[Assignment]
All of the records should be reproduced word for word, but no images may appear in the copy.

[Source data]

--- START ---

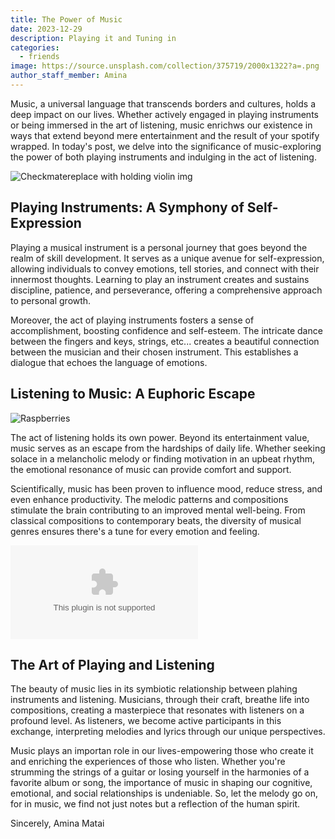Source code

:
 ```yaml
---
title: The Power of Music
date: 2023-12-29
description: Playing it and Tuning in
categories:
  - friends
image: https://source.unsplash.com/collection/375719/2000x1322?a=.png
author_staff_member: Amina
---
```

Music, a universal language that transcends borders and cultures, holds a deep impact on our lives. Whether actively engaged in playing instruments or being immersed in the art of listening, music enrichws our existence in ways that extend beyond mere entertainment and the result of your spotify wrapped. In today's post, we delve into the significance of music-exploring the power of both playing instruments and indulging in the act of listening. 

![Checkmate](https://source.unsplash.com/random/1500x1000)replace with holding violin img

## Playing Instruments: A Symphony of Self-Expression

Playing a musical instrument is a personal journey that goes beyond the realm of skill development. It serves as a unique avenue for self-expression, allowing individuals to convey emotions, tell stories, and connect with their innermost thoughts. Learning to play an instrument creates and sustains discipline, patience, and perseverance, offering a comprehensive approach to personal growth. 

Moreover, the act of playing instruments fosters a sense of accomplishment, boosting confidence and self-esteem. The intricate dance between the fingers and keys, strings, etc... creates a beautiful connection between the musician and their chosen instrument. This establishes a dialogue that echoes the language of emotions. 

## Listening to Music: A Euphoric Escape

![Raspberries](https://source.unsplash.com/random/1500x1001)

The act of listening holds its own power. Beyond its entertainment value, music serves as an escape from the hardships of daily life. Whether seeking solace in a melancholic melody or finding motivation in an upbeat rhythm, the emotional resonance of music can provide comfort and support. 

Scientifically, music has been proven to influence mood, reduce stress, and even enhance productivity. The melodic patterns and compositions stimulate the brain contributing to an improved mental well-being. From classical compositions to contemporary beats, the diversity of musical genres ensures there's a tune for every emotion and feeling. 

![Blueberries](img.com)

## The Art of Playing and Listening

The beauty of music lies in its symbiotic relationship between plahing instruments and listening. Musicians, through their craft, breathe life into compositions, creating a masterpiece that resonates with listeners on a profound level. As listeners, we become active participants in this exchange, interpreting melodies and lyrics through our unique perspectives. 

Music plays an importan role in our lives-empowering those who create it and enriching the experiences of those who listen. Whether you're strumming the strings of a guitar or losing yourself in the harmonies of a favorite album or song, the importance of music in shaping our cognitive, emotional, and social relationships is undeniable. So, let the melody go on, for in music, we find not just notes but a reflection of the human spirit. 

Sincerely,
Amina Matai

--- END ---

[Exercise result]
Source code

:
 ```yaml
---
title: The Power of Music
date: 2023-12-29
description: Playing it and Tuning in
categories:
  - friends
image: https://source.unsplash.com/collection/375719/2000x1322?a=.png
author_staff_member: Amina
---
```

Music, a universal language that transcends borders and cultures, holds a deep impact on our lives. Whether actively engaged in playing instruments or being immersed in the art of listening, music enrichws our existence in ways that extend beyond mere entertainment and the result of your spotify wrapped. In today's post, we delve into the significance of music-exploring the power of both playing instruments and indulging in the act of listening. 

![Checkmate](https://source.unsplash.com/random/1500x1000)replace with holding violin img

## Playing Instruments: A Symphony of Self-Expression

Playing a musical instrument is a personal journey that goes beyond the realm of skill development. It serves as a unique avenue for self-expression, allowing individuals to convey emotions, tell stories, and connect with their innermost thoughts. Learning to play an instrument creates and sustains discipline, patience, and perseverance, offering a comprehensive approach to personal growth. 

Moreover, the act of playing instruments fosters a sense of accomplishment, boosting confidence and self-esteem. The intricate dance between the fingers and keys, strings, etc... creates a beautiful connection between the musician and their chosen instrument. This establishes a dialogue that echoes the language of emotions. 

## Listening to Music: A Euphoric Escape

![Raspberries](https://source.unsplash.com/random/1500x1001)

The act of listening holds its own power. Beyond its entertainment value, music serves as an escape from the hardships of daily life. Whether seeking solace in a melancholic melody or finding motivation in an upbeat rhythm, the emotional resonance of music can provide comfort and support. 

Scientifically, music has been proven to influence mood, reduce stress, and even enhance productivity. The melodic patterns and compositions stimulate the brain contributing to an improved mental well-being. From classical compositions to contemporary beats, the diversity of musical genres ensures there's a tune for every emotion and feeling. 

![Blueberries](img.com)

## The Art of Playing and Listening

The beauty of music lies in its symbiotic relationship between plahing instruments and listening. Musicians, through their craft, breathe life into compositions, creating a masterpiece that resonates with listeners on a profound level. As listeners, we become active participants in this exchange, interpreting melodies and lyrics through our unique perspectives. 

Music plays an importan role in our lives-empowering those who create it and enriching the experiences of those who listen. Whether you're strumming the strings of a guitar or losing yourself in the harmonies of a favorite album or song, the importance of music in shaping our cognitive, emotional, and social relationships is undeniable. So, let the melody go on, for in music, we find not just notes but a reflection of the human spirit. 

Sincerely,
Amina Matai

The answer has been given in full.